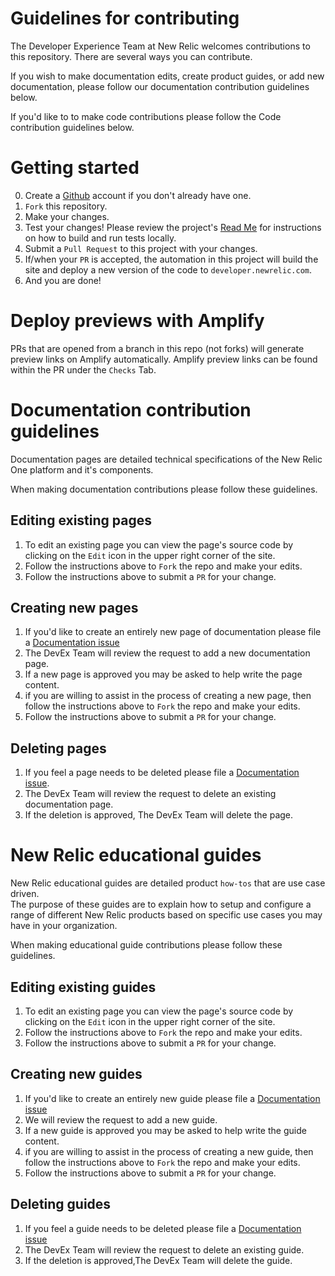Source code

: # Guidelines for contributing 

The Developer Experience Team at New Relic welcomes contributions to this repository. 
There are several ways you can contribute. 

If you wish to make documentation edits, create product guides, or add new 
documentation, please follow our documentation contribution guidelines below. 

If you'd like to to make code contributions please follow the Code contribution 
guidelines below. 

# Getting started 

0. Create a [Github](https://github.com/) account if you don't already have one. 
1. `Fork` this repository.
2. Make your changes. 
3. Test your changes! Please review the project's [Read Me](README.md) for instructions on how to build and run tests locally.
3. Submit a `Pull Request` to this project with your changes.
4. If/when your `PR` is accepted, the automation in this project will build the site  and deploy a new version of the code to `developer.newrelic.com`. 
5. And you are done!
 
 # Deploy previews with Amplify

 PRs that are opened from a branch in this repo (not forks) will generate preview links on Amplify automatically. Amplify preview links can be found within the PR under the `Checks` Tab.


# Documentation contribution guidelines
Documentation pages are detailed technical specifications of the New Relic One platform and 
it's components. 

When making documentation contributions please follow these guidelines. 

## Editing existing pages

1. To edit an existing page you can view the page's source code by clicking on the `Edit` icon in the upper right corner of the site. 
2. Follow the instructions above to `Fork` the repo and make your edits. 
3. Follow the instructions above to submit a `PR` for your change. 

## Creating new pages 
1. If you'd like to create an entirely new page of documentation please file a [Documentation issue]()
2. The DevEx Team will review the request to add a new documentation page.
3. If a new page is approved you may be asked to help write the page content. 
4. if you are willing to assist in the process of creating a new page, then follow the instructions above
to `Fork` the repo and make your edits. 
5. Follow the instructions above to submit a `PR` for your change.

## Deleting pages 
1. If you feel a page needs to be deleted please file a [Documentation issue]().
2. The DevEx Team will review the request to delete an existing documentation page. 
3. If the deletion is approved, The DevEx Team will delete the page. 

# New Relic educational guides 
New Relic educational guides are detailed product `how-tos` that are use case driven.  
The purpose of these guides are to explain how to setup and configure a range of different New Relic products based on specific use cases you may have in your organization. 

When making educational guide contributions please follow these guidelines.

## Editing existing guides
1. To edit an existing page you can view the page's source code by clicking on the `Edit` icon in the upper right corner of the site. 
2. Follow the instructions above to `Fork` the repo and make your edits. 
3. Follow the instructions above to submit a `PR` for your change. 

## Creating new guides 
1. If you'd like to create an entirely new guide please file a [Documentation issue]()
2. We will review the request to add a new guide.
3. If a new guide is approved you may be asked to help write the guide content. 
4. if you are willing to assist in the process of creating a new guide, then follow the instructions above to `Fork` the repo and make your edits. 
5. Follow the instructions above to submit a `PR` for your change.

## Deleting guides
1. If you feel a guide needs to be deleted please file a [Documentation issue]()
2. The DevEx Team will review the request to delete an existing guide. 
3. If the deletion is approved,The DevEx Team will delete the guide.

━━━━━━━━━━━━━━━━━━━━

**WHAT YOU WILL DO:** Write out every line above again exactly, with the pictures left out.

**WRITTEN SOLUTION:**
Source code

: # Guidelines for contributing 

The Developer Experience Team at New Relic welcomes contributions to this repository. 
There are several ways you can contribute. 

If you wish to make documentation edits, create product guides, or add new 
documentation, please follow our documentation contribution guidelines below. 

If you'd like to to make code contributions please follow the Code contribution 
guidelines below. 

# Getting started 

0. Create a [Github](https://github.com/) account if you don't already have one. 
1. `Fork` this repository.
2. Make your changes. 
3. Test your changes! Please review the project's [Read Me](README.md) for instructions on how to build and run tests locally.
3. Submit a `Pull Request` to this project with your changes.
4. If/when your `PR` is accepted, the automation in this project will build the site  and deploy a new version of the code to `developer.newrelic.com`. 
5. And you are done!
 
 # Deploy previews with Amplify

 PRs that are opened from a branch in this repo (not forks) will generate preview links on Amplify automatically. Amplify preview links can be found within the PR under the `Checks` Tab.


# Documentation contribution guidelines
Documentation pages are detailed technical specifications of the New Relic One platform and 
it's components. 

When making documentation contributions please follow these guidelines. 

## Editing existing pages

1. To edit an existing page you can view the page's source code by clicking on the `Edit` icon in the upper right corner of the site. 
2. Follow the instructions above to `Fork` the repo and make your edits. 
3. Follow the instructions above to submit a `PR` for your change. 

## Creating new pages 
1. If you'd like to create an entirely new page of documentation please file a [Documentation issue]()
2. The DevEx Team will review the request to add a new documentation page.
3. If a new page is approved you may be asked to help write the page content. 
4. if you are willing to assist in the process of creating a new page, then follow the instructions above
to `Fork` the repo and make your edits. 
5. Follow the instructions above to submit a `PR` for your change.

## Deleting pages 
1. If you feel a page needs to be deleted please file a [Documentation issue]().
2. The DevEx Team will review the request to delete an existing documentation page. 
3. If the deletion is approved, The DevEx Team will delete the page. 

# New Relic educational guides 
New Relic educational guides are detailed product `how-tos` that are use case driven.  
The purpose of these guides are to explain how to setup and configure a range of different New Relic products based on specific use cases you may have in your organization. 

When making educational guide contributions please follow these guidelines.

## Editing existing guides
1. To edit an existing page you can view the page's source code by clicking on the `Edit` icon in the upper right corner of the site. 
2. Follow the instructions above to `Fork` the repo and make your edits. 
3. Follow the instructions above to submit a `PR` for your change. 

## Creating new guides 
1. If you'd like to create an entirely new guide please file a [Documentation issue]()
2. We will review the request to add a new guide.
3. If a new guide is approved you may be asked to help write the guide content. 
4. if you are willing to assist in the process of creating a new guide, then follow the instructions above to `Fork` the repo and make your edits. 
5. Follow the instructions above to submit a `PR` for your change.

## Deleting guides
1. If you feel a guide needs to be deleted please file a [Documentation issue]()
2. The DevEx Team will review the request to delete an existing guide. 
3. If the deletion is approved,The DevEx Team will delete the guide.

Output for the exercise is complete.